I am facing an issue that goes really beyond my understanding and technical knowledge and I would like to see if anyone has ever face the same issue.
I have two virtual border routers running vyos. Each of them connect to one uplink with ebgp with full route. I have ibgp running between the two routers.
These two routers are connected with ospf to a core router. Behind this core router I have a few virtual servers with public IP. Mostly webapps.
I received the complain that although web servers are accessible smoothly from the global internet, customers struggle to upload files to the web servers via http. It can be any size of file, it doesn’t matter.
I can replicate this issue by creating a test web server and attempting to upload images. The test webserver has no firewall, it is not behind a nat either.

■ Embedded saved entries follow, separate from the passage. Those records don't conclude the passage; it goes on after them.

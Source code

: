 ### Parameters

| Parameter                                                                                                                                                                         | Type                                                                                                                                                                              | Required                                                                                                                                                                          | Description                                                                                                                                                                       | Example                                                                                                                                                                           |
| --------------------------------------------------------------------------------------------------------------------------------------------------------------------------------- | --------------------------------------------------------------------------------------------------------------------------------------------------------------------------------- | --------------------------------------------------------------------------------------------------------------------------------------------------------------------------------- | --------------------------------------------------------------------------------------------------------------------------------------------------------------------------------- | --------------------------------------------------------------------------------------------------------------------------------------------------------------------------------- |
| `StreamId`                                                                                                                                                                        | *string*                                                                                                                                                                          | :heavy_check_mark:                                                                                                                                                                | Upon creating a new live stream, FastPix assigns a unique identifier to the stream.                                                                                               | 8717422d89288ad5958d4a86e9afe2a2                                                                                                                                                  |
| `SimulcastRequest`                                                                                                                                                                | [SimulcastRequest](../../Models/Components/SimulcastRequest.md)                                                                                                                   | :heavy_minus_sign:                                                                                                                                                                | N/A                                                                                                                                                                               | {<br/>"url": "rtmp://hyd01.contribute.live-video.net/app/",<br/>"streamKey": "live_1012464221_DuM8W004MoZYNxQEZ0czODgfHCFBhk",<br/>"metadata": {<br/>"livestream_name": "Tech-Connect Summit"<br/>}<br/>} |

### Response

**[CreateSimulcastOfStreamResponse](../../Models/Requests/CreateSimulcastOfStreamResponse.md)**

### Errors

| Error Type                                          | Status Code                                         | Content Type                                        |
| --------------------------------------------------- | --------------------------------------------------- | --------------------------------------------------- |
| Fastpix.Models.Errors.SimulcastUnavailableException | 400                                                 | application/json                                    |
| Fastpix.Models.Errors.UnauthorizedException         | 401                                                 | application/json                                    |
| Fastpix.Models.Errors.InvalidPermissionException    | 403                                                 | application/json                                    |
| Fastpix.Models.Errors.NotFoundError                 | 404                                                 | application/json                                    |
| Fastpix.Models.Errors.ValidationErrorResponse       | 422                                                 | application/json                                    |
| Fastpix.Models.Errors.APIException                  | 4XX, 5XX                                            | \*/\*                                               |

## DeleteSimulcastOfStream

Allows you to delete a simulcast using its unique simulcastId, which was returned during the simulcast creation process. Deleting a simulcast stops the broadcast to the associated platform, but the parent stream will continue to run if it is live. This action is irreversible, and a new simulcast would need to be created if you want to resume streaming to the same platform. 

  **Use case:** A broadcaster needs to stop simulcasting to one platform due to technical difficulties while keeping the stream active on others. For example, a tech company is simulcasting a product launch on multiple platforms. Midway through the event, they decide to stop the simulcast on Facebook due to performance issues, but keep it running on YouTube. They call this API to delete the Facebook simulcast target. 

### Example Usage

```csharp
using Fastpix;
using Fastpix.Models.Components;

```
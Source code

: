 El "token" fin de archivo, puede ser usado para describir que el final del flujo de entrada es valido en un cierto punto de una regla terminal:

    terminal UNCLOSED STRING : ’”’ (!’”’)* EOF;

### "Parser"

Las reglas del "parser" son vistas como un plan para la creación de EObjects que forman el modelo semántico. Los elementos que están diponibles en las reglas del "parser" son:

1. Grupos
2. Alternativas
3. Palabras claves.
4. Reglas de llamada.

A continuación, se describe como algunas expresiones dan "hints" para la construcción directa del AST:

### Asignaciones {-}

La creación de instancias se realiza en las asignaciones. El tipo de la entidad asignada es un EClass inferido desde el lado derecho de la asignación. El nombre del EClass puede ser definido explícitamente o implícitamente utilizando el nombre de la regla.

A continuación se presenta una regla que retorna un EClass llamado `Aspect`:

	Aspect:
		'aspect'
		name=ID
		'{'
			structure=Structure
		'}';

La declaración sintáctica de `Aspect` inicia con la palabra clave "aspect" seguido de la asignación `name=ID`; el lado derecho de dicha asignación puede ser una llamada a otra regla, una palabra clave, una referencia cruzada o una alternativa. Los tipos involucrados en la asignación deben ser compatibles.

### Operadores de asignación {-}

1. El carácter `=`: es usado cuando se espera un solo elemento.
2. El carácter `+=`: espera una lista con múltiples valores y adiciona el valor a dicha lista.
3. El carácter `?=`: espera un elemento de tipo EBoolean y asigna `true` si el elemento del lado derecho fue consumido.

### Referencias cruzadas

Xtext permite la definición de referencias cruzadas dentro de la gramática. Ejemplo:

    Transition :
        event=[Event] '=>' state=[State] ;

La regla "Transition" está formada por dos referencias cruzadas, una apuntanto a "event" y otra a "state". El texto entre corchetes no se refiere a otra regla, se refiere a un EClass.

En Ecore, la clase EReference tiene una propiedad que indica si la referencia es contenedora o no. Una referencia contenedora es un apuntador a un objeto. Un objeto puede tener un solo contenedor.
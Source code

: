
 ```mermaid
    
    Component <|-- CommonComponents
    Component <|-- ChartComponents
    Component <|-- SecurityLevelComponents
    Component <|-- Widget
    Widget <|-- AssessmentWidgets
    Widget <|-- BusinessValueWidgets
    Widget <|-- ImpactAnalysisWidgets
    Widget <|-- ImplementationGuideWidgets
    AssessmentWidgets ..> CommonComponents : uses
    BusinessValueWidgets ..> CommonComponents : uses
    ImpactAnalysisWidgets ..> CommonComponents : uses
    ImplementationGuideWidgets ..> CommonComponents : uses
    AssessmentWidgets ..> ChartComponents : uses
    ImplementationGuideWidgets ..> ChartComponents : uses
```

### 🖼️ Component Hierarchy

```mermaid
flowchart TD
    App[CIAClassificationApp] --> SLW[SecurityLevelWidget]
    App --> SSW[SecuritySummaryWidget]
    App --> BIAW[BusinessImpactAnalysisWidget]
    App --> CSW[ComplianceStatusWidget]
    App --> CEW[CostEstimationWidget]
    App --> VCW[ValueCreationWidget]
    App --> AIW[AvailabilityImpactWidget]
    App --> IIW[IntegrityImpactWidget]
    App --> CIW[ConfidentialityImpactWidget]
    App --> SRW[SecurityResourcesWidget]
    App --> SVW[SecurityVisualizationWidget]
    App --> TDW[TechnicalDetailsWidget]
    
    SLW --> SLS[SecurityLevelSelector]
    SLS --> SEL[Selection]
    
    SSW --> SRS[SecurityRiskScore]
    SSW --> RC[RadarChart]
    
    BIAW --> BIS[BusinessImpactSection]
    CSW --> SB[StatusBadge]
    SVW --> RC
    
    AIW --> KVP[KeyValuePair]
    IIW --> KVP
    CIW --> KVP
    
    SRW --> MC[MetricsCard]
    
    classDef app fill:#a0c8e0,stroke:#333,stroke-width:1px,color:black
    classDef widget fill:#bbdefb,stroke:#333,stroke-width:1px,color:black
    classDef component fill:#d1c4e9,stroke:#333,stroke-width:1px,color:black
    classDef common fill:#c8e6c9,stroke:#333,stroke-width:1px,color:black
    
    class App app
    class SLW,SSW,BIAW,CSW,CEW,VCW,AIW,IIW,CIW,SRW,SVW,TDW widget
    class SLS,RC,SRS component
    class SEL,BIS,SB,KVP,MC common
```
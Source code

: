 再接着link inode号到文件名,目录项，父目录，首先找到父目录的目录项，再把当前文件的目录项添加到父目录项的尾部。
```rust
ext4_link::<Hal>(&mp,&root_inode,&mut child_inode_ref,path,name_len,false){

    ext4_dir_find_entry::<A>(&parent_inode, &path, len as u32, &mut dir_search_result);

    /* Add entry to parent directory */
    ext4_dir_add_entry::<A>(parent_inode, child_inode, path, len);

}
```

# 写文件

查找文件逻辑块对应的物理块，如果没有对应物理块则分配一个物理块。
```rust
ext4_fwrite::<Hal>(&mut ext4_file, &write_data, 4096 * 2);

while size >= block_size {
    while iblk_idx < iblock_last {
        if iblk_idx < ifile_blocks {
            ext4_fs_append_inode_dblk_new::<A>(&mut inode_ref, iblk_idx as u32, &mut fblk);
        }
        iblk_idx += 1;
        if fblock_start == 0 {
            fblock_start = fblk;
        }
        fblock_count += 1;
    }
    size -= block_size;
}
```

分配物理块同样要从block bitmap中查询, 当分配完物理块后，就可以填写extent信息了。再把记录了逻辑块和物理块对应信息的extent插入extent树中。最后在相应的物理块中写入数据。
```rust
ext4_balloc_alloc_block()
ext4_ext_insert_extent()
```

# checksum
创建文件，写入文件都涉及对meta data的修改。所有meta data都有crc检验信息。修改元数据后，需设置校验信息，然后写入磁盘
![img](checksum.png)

I face the same problem by attempting to upload files via SCP to the test webserver. So it really looks like a network issue to me.
So I start to play a bit with my routing…
What I notice is the following:
Assuming user try to upload to the webserver from the internet:
If traffic come in via uplink 1 and come back via uplink 1, it works fine.
If traffic come in via uplink 2 and come back via uplink 2, it works fine.
If traffic come in via uplink 1 and come back via uplink 2, it works fine.
If traffic come in via uplink 2 and come back via uplink 1, it doesn’t work and get stuck.
The last two scenarios really bother me. And overall I believe asymmetric routing should not be such an issue. I have run a few SP networks connecting with multiple uplinks and receiving only default route, traffic was really asymmetric but works fine.
I can confirm there is no QoS involved or any sort of firewalling. Only routers.
Does this ring a bell to anybody? I am running out of ideas.